Ovviamente, un’affermazione di questo tipo va incontro a qualche problema: dove finiscono le abilità cognitive e iniziano quelle emozionali? Più importante di queste complesse e sottili distinzioni è però la scoperta della biologa Bridgette vonHoldt, che in alcuni test genetici ha individuato nei cani una forte presenza degli stessi geni che negli esseri umani sono associati con la sindrome di Williams-Beuren, una rara malattia che ha, tra i suoi sintomi, quella che viene definita una “indiscriminata amichevolezza” .
La forte presenza di alcuni geni che, nell’uomo, sono associati a questa malattia è una caratteristica peculiare dei cani, non riscontrabile per esempio nei lupi. E sono proprio questi geni che potrebbero spiegare la spiccata socialità dei cani. La ragione, come sempre in questi casi, è evolutiva: a partire dall’antichità, l’uomo ha iniziato a rapportarsi solo con i lupi (poi cani) più amichevoli e meno diffidenti, dando così vita a una selezione genetica che premiava chi aveva una maggiore predisposizione alla socialità. È ciò che Brian Hare ha chiamato “sopravvivenza dei più amichevoli”. Il risultato è che, oggi, il patrimonio genetico dei cani ha degli aspetti in comune con gli umani affetti da un disturbo che provoca un’amichevolezza eccessiva e illogica.

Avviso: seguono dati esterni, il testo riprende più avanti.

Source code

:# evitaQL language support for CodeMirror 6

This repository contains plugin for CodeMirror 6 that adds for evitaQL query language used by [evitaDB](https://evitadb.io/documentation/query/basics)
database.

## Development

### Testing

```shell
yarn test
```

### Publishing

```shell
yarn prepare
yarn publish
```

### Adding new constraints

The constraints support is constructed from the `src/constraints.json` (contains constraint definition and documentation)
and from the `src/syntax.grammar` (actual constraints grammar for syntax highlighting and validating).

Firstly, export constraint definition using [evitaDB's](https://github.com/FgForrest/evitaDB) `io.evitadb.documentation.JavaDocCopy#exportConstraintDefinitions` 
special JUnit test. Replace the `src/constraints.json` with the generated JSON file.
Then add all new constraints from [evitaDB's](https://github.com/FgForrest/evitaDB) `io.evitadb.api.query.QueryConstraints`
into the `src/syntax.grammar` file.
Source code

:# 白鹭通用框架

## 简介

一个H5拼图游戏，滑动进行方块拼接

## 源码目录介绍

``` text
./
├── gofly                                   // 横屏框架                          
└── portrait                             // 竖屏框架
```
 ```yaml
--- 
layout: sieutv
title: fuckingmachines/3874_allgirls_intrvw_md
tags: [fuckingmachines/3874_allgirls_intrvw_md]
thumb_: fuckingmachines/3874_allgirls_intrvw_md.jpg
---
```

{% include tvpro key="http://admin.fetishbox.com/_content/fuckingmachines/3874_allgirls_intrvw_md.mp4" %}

Per quanto altri scienziati abbiano affermato che la teoria genetica di vonHoldt abbia bisogno di ulteriori conferme, c’è un altro aspetto che sembra convalidarla: a quanto pare, i cani non sono sociali e amichevoli solo con l’essere umano. Lo sono nei confronti di qualunque specie animale con cui sviluppano fin da cuccioli un rapporto duraturo.
“Questo, ovviamente, non è stato testato con tutte le specie”, spiega ancora il NYT. “Ray Coppinger dell’Hampshire College ha però documentato come i cuccioli di alcune razze cresciuti con le pecore creassero legami affettivi con esse. Rimangono tutto il tempo con il gregge e vigilano costantemente su di esso. La stessa cosa avviene anche quando i cuccioli sono tenuti a contatto con le capre o anche con creature più improbabili, come i pinguini”.
Da questo punto di vista, la costante selezione dell’uomo, facilitando la riproduzione dei cani con una spiccata socialità, ha dato vita a una specie che, semplicemente, è in grado di affezionarsi a qualunque animale entri in contatto con loro fin da cuccioli e in maniera prolungata. “I cani hanno una disponibilità anormale a formare dei rapporti emotivi con praticamente qualunque cosa incroci il loro cammino”, spiega Clive Wynne. “E questo rapporto lo mantengono nel corso di tutta la vita. Più in generale, hanno una disponibilità e un interesse a interagire con gli estranei”.
Riassumendo, 15mila anni fa o anche più qualche tipo di lupo iniziò a relazionarsi a distanza con gli esseri umani. Quando durante il neolitico gli umani iniziarono a vivere in insediamenti permanenti e a darsi all’agricoltura, cominciarono anche a selezionare i lupi in base alla loro socialità e amichevolezza, dando il via alla graduale trasformazione in cane e allo sviluppo della differenza genetica individuata dai test.
A quanto pare, quindi, il segreto dei cani è uno solo: l’amore che sono in grado di provare nei confronti degli umani e non solo. Suonerà un po’ stucchevole, ma che possiamo farci: è la scienza che lo dice.